- What the exercise asks:
From the line holding "- [找不到方向的ESPRIT ，重组成功可能性几何" to the final line below, restate each line word for word and add nothing.

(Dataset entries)
□ □ □ □

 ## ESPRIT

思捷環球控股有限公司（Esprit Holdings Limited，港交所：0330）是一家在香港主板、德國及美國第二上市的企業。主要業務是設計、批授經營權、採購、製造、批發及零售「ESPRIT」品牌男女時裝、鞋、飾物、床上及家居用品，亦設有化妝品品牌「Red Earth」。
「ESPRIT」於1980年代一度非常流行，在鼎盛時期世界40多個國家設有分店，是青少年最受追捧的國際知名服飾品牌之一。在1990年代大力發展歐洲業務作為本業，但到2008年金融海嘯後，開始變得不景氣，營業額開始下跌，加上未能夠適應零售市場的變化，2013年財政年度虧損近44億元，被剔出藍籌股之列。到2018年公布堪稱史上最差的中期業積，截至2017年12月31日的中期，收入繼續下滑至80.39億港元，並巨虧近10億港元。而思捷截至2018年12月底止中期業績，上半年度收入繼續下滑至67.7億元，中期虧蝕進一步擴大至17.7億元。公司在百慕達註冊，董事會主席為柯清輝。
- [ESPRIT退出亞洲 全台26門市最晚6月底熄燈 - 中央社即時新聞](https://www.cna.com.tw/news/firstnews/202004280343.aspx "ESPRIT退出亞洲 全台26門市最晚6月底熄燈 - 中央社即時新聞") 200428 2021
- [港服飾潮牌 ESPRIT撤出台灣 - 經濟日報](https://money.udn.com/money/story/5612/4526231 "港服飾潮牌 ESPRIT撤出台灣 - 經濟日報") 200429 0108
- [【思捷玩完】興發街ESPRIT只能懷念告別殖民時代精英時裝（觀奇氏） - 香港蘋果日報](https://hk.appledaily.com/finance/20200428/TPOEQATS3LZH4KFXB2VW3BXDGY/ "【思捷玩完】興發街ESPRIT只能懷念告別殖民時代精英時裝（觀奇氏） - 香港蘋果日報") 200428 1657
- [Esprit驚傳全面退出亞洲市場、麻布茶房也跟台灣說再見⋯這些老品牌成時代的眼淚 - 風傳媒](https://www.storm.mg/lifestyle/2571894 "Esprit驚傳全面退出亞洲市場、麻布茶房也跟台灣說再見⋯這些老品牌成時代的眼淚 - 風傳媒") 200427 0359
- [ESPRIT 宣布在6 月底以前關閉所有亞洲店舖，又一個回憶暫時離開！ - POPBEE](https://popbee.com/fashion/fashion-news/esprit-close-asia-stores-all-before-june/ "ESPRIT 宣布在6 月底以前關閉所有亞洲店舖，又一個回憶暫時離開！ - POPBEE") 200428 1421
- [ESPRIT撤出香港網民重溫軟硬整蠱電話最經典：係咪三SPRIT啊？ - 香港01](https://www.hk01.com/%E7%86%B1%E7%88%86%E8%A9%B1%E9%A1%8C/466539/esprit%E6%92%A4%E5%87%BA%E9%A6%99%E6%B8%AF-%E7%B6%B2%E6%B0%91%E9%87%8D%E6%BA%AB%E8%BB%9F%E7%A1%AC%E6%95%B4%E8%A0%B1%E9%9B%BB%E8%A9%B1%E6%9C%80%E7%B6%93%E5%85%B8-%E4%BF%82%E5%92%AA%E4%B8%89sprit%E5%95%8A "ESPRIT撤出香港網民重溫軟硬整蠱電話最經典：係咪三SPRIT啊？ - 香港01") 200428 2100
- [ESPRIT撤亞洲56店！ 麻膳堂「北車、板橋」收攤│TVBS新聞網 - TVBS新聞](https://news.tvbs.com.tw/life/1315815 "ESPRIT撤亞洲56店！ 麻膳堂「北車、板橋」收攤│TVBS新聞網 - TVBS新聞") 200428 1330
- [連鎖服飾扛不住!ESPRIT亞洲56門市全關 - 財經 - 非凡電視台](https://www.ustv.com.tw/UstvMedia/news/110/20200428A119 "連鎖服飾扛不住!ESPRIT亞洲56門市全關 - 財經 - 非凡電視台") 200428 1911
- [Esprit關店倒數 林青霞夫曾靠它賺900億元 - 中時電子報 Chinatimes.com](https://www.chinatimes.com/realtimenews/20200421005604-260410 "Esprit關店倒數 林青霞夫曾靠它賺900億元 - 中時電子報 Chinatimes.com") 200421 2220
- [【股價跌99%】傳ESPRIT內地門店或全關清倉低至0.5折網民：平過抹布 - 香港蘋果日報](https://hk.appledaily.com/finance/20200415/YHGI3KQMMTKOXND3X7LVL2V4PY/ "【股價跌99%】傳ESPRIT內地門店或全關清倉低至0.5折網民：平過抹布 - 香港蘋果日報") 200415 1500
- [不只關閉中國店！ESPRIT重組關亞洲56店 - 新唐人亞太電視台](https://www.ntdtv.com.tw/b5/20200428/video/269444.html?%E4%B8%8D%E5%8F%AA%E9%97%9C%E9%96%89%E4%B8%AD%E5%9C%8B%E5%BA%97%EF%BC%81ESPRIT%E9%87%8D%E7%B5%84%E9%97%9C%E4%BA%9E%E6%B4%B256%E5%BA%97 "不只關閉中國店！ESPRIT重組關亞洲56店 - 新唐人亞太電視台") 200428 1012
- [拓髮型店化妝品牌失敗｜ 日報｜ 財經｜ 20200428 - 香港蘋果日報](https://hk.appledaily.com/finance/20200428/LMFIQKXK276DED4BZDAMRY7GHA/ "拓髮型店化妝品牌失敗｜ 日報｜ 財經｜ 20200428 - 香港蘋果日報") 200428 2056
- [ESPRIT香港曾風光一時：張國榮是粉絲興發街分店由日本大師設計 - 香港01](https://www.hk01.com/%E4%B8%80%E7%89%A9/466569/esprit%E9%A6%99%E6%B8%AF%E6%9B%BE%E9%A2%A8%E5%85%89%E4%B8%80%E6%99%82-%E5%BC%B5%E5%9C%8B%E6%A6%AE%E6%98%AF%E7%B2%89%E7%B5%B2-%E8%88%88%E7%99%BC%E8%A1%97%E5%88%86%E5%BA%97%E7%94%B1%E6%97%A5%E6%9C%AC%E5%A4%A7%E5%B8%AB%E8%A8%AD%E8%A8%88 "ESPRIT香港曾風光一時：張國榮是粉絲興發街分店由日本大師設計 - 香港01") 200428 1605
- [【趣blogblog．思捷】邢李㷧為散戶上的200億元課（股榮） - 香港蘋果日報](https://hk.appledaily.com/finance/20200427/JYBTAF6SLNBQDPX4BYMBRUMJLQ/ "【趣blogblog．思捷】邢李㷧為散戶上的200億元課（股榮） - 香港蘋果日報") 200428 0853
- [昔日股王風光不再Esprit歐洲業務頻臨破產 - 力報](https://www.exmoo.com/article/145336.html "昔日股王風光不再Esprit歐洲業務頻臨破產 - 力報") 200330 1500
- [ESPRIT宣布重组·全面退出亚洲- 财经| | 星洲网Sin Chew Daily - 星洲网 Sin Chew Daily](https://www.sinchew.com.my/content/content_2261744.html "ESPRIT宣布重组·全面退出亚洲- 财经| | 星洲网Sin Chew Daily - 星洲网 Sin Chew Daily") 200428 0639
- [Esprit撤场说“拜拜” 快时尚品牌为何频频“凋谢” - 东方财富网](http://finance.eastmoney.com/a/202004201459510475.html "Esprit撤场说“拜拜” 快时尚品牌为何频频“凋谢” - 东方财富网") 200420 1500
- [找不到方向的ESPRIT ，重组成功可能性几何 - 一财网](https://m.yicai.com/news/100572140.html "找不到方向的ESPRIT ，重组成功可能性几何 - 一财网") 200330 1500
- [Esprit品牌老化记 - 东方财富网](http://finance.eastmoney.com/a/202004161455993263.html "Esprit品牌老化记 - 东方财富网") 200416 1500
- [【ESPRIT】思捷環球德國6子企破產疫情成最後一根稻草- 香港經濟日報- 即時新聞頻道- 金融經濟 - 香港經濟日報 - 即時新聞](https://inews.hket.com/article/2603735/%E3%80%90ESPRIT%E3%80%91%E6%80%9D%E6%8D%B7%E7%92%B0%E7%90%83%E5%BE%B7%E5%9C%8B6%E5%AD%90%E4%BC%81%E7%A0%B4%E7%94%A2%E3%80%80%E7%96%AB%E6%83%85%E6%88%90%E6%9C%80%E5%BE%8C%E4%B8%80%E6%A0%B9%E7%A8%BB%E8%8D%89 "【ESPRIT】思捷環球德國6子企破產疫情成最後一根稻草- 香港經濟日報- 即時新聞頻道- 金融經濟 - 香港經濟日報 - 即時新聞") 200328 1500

□ □ □ □

- Written answer:
- [找不到方向的ESPRIT ，重组成功可能性几何 - 一财网](https://m.yicai.com/news/100572140.html "找不到方向的ESPRIT ，重组成功可能性几何 - 一财网") 200330 1500
- [Esprit品牌老化记 - 东方财富网](http://finance.eastmoney.com/a/202004161455993263.html "Esprit品牌老化记 - 东方财富网") 200416 1500
- [【ESPRIT】思捷環球德國6子企破產疫情成最後一根稻草- 香港經濟日報- 即時新聞頻道- 金融經濟 - 香港經濟日報 - 即時新聞](https://inews.hket.com/article/2603735/%E3%80%90ESPRIT%E3%80%91%E6%80%9D%E6%8D%B7%E7%92%B0%E7%90%83%E5%BE%B7%E5%9C%8B6%E5%AD%90%E4%BC%81%E7%A0%B4%E7%94%A2%E3%80%80%E7%96%AB%E6%83%85%E6%88%90%E6%9C%80%E5%BE%8C%E4%B8%80%E6%A0%B9%E7%A8%BB%E8%8D%89 "【ESPRIT】思捷環球德國6子企破產疫情成最後一根稻草- 香港經濟日報- 即時新聞頻道- 金融經濟 - 香港經濟日報 - 即時新聞") 200328 1500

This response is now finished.